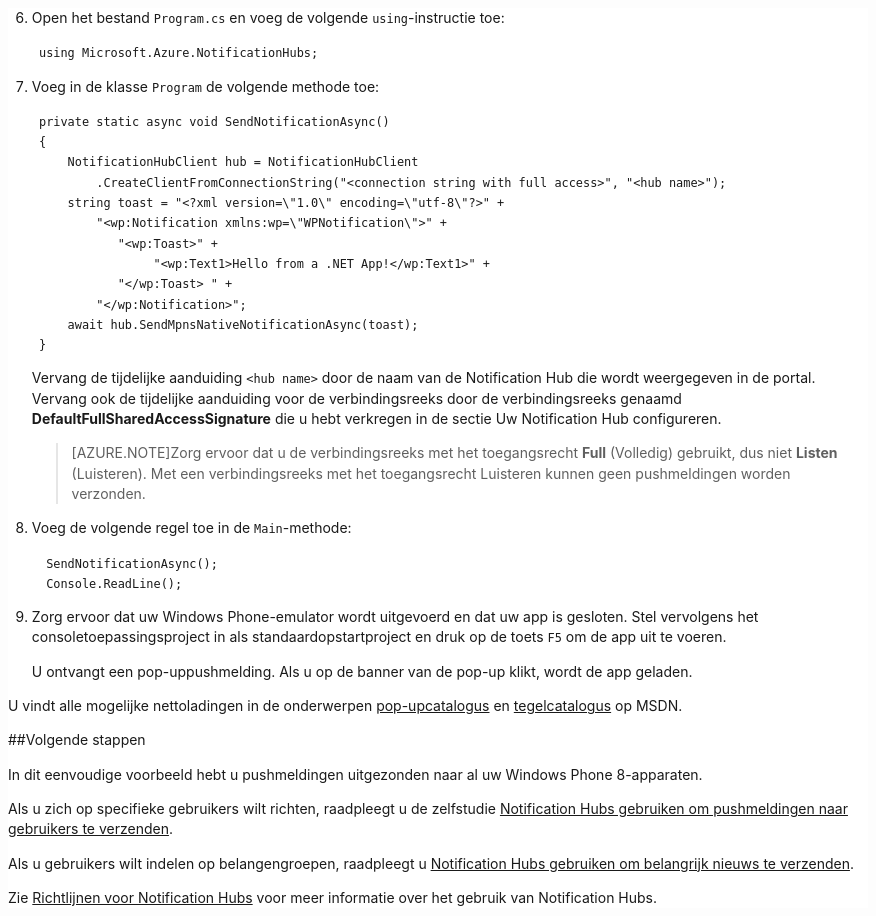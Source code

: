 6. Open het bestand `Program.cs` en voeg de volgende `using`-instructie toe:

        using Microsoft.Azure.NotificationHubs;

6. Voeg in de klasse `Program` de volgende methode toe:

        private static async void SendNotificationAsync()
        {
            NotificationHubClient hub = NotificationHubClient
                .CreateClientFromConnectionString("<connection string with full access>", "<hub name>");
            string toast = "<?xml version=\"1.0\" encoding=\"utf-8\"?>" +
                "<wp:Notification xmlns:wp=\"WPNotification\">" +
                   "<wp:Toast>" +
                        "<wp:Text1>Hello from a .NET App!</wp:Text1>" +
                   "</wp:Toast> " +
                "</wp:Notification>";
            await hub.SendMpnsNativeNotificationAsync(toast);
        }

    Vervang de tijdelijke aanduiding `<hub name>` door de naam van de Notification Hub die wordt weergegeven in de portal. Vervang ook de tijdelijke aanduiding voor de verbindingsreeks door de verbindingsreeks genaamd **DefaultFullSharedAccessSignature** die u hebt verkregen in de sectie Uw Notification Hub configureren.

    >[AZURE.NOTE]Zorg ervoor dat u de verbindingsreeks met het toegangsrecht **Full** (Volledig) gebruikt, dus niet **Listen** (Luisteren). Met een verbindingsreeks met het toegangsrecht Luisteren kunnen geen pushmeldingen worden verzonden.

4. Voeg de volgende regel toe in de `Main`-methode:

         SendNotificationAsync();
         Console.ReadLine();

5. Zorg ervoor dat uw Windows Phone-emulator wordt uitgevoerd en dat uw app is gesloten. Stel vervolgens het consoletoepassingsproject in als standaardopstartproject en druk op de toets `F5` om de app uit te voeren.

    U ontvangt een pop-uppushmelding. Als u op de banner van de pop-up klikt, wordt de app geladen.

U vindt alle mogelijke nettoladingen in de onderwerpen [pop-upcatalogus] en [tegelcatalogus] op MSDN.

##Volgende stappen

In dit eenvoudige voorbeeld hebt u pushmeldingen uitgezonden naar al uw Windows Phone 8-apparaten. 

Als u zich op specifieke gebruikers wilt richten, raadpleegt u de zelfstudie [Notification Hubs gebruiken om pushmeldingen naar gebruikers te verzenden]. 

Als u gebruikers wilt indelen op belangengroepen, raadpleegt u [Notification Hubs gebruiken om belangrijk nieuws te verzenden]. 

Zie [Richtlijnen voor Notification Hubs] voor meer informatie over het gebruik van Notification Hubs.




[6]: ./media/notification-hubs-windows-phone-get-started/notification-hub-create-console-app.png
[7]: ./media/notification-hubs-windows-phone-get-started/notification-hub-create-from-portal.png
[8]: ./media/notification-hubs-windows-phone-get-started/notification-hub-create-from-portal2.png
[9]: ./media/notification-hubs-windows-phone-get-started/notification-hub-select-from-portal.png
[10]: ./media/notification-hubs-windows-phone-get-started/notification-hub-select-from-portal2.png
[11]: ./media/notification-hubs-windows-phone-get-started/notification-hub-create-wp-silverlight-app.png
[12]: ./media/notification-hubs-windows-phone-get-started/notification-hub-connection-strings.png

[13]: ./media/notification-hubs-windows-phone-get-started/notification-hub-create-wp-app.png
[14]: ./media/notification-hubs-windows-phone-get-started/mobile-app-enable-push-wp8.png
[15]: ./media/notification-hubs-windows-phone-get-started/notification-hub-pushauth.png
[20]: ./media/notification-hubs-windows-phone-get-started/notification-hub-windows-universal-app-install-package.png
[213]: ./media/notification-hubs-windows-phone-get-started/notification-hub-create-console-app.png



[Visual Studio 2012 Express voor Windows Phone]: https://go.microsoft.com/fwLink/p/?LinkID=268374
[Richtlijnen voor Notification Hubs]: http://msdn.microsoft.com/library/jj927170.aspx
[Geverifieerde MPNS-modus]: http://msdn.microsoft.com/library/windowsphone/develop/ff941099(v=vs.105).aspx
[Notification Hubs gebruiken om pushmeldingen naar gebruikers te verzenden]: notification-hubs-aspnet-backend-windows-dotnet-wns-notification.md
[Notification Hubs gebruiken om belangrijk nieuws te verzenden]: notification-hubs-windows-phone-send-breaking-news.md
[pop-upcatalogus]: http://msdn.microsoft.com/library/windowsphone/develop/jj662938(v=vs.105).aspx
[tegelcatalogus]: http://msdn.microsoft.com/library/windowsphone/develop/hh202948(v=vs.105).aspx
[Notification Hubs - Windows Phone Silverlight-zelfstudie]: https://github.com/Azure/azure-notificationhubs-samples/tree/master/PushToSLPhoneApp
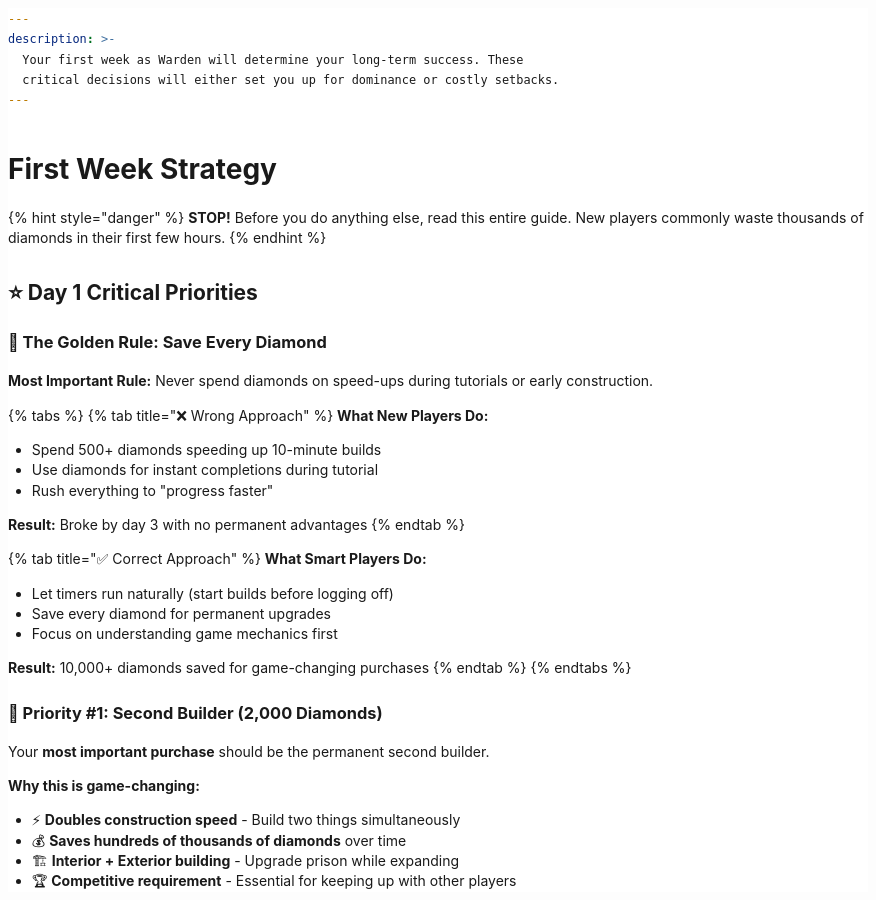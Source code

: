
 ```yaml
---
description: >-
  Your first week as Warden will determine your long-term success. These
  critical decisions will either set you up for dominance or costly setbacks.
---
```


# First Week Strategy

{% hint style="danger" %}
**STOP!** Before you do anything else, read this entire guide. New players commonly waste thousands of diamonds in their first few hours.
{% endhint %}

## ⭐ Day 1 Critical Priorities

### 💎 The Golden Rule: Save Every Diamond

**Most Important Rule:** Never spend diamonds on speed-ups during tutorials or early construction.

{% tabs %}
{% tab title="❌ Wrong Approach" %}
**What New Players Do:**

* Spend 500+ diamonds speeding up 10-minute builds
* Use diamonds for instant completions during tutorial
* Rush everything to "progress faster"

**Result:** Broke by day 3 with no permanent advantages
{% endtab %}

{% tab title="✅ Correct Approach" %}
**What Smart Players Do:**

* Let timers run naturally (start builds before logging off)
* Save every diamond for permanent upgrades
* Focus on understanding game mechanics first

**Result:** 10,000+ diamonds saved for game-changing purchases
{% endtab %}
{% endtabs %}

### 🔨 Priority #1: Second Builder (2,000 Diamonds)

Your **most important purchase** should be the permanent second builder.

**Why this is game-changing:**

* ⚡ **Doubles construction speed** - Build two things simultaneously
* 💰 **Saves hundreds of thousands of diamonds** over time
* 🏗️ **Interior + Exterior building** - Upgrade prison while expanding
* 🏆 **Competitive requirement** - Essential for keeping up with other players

▸ **Assigned task**: Give the count of lines in the material containing "https". The reply is that number alone.

▸ **Written solution**: 2